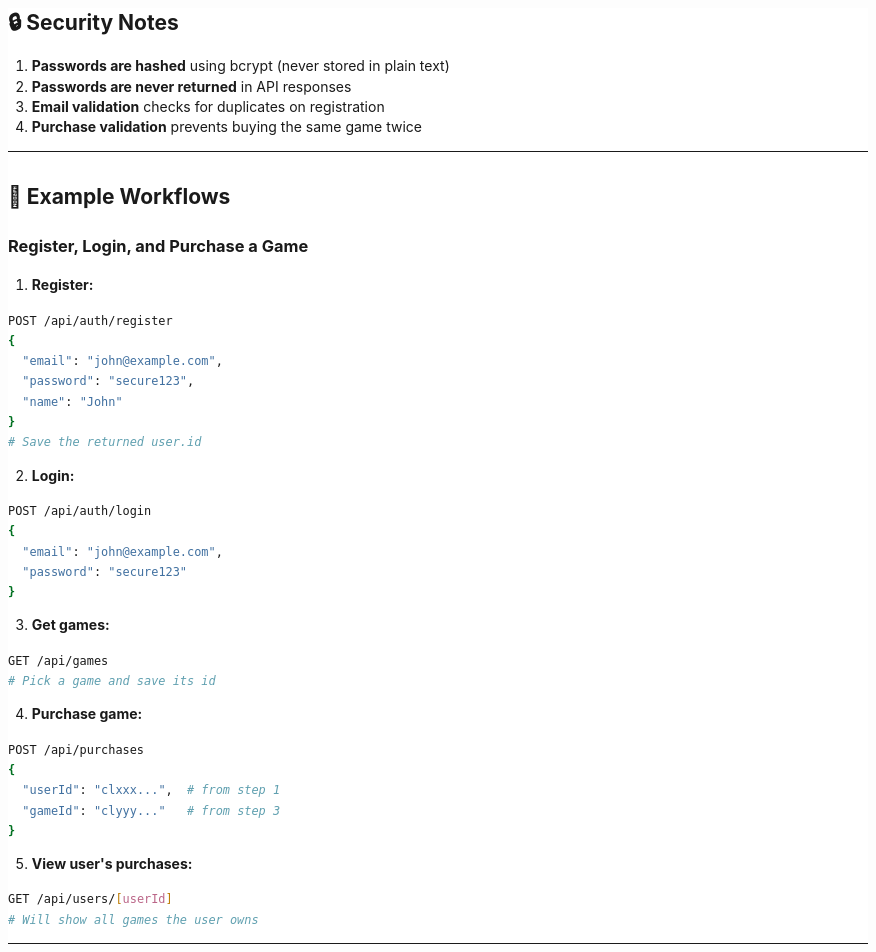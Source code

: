 
## 🔒 Security Notes

1. **Passwords are hashed** using bcrypt (never stored in plain text)
2. **Passwords are never returned** in API responses
3. **Email validation** checks for duplicates on registration
4. **Purchase validation** prevents buying the same game twice

---

## 📝 Example Workflows

### Register, Login, and Purchase a Game

1. **Register:**
```bash
POST /api/auth/register
{
  "email": "john@example.com",
  "password": "secure123",
  "name": "John"
}
# Save the returned user.id
```

2. **Login:**
```bash
POST /api/auth/login
{
  "email": "john@example.com",
  "password": "secure123"
}
```

3. **Get games:**
```bash
GET /api/games
# Pick a game and save its id
```

4. **Purchase game:**
```bash
POST /api/purchases
{
  "userId": "clxxx...",  # from step 1
  "gameId": "clyyy..."   # from step 3
}
```

5. **View user's purchases:**
```bash
GET /api/users/[userId]
# Will show all games the user owns
```

---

• DESCRIPTION OF THE TASK
Look through the data above for the string "purchases" and copy every line where it appears.

• SOLVED PROBLEM
POST /api/purchases
5. **View user's purchases:**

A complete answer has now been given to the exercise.